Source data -
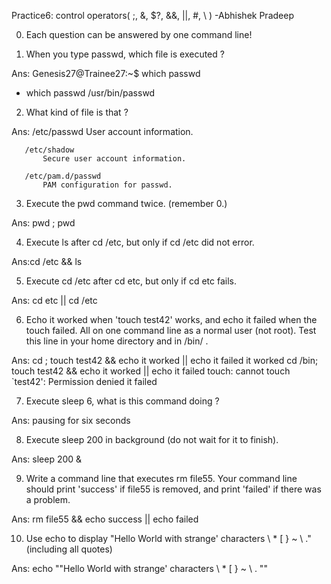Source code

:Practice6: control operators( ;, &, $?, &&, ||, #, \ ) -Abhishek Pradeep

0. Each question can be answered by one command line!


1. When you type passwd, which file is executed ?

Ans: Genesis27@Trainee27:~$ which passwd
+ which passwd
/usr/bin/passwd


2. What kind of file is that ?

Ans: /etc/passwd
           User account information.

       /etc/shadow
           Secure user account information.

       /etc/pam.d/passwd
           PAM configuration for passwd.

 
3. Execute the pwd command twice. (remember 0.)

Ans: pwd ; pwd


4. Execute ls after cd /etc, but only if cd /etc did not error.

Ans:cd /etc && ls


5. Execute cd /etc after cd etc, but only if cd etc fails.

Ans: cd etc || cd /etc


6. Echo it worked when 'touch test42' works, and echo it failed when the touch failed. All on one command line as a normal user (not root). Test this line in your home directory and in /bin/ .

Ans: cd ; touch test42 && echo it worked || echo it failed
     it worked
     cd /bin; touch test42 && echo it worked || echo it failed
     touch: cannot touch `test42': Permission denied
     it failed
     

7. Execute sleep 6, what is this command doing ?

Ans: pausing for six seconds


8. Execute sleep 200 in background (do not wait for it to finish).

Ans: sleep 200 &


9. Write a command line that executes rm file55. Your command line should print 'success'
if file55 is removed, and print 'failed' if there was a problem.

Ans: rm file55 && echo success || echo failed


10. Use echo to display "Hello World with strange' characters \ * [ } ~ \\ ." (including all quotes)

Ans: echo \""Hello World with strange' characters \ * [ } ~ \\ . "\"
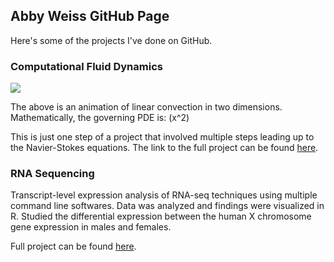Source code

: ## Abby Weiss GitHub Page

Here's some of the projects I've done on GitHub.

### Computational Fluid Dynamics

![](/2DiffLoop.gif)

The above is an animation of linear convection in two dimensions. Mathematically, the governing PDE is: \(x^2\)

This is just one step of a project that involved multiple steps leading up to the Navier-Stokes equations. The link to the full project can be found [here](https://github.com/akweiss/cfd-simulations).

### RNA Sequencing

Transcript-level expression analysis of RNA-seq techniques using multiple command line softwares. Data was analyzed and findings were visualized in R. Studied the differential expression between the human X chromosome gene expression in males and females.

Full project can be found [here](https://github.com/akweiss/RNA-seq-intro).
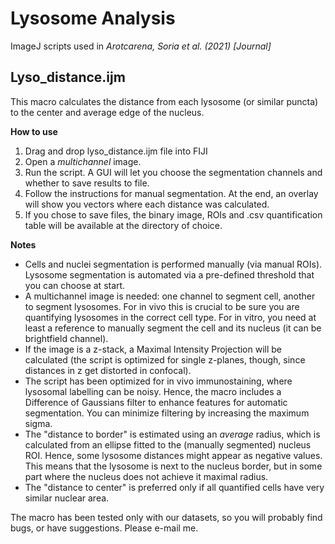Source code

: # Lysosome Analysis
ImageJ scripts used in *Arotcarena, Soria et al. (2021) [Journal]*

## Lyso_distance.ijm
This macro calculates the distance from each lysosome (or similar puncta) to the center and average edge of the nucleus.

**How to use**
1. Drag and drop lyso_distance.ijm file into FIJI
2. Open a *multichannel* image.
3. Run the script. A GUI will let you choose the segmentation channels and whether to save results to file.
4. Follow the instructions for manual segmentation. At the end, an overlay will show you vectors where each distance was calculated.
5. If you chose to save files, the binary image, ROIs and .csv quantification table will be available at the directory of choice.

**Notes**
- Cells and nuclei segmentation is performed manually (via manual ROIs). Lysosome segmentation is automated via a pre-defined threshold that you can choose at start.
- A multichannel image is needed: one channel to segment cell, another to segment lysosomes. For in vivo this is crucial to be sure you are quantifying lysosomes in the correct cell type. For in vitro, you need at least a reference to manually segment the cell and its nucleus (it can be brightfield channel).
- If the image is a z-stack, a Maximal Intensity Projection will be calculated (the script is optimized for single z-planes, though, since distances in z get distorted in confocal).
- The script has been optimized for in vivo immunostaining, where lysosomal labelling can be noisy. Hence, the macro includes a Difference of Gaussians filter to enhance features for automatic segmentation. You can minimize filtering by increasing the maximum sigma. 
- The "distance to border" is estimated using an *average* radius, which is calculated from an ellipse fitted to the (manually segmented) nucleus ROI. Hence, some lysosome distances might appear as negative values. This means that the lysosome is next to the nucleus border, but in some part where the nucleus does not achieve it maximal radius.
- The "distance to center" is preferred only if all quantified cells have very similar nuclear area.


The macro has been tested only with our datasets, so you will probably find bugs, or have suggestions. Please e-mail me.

Required action -
Report each line of the data in which "Hello" occurs.

Exercise output -
10. Use echo to display "Hello World with strange' characters \ * [ } ~ \\ ." (including all quotes)
Ans: echo \""Hello World with strange' characters \ * [ } ~ \\ . "\"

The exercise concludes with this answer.